[Stored data entries]
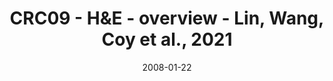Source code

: ---
title: CRC09 - H&E - overview - Lin, Wang, Coy et al., 2021
image: https://labsyspharm.github.io/HTA-CRCATLAS-1/images/thumbnail-crc09-he-overview.jpg
date: '2008-01-22'
minerva_link: https://labsyspharm.github.io/HTA-CRCATLAS-1/minerva/crc09-he-overview.html
info_link: null
show_page_link: false
---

### Task brief
Each line of the data must be transcribed exactly; pictures are not carried over.

### Completed task
Source code

: ---
title: CRC09 - H&E - overview - Lin, Wang, Coy et al., 2021
image: https://labsyspharm.github.io/HTA-CRCATLAS-1/images/thumbnail-crc09-he-overview.jpg
date: '2008-01-22'
minerva_link: https://labsyspharm.github.io/HTA-CRCATLAS-1/minerva/crc09-he-overview.html
info_link: null
show_page_link: false
---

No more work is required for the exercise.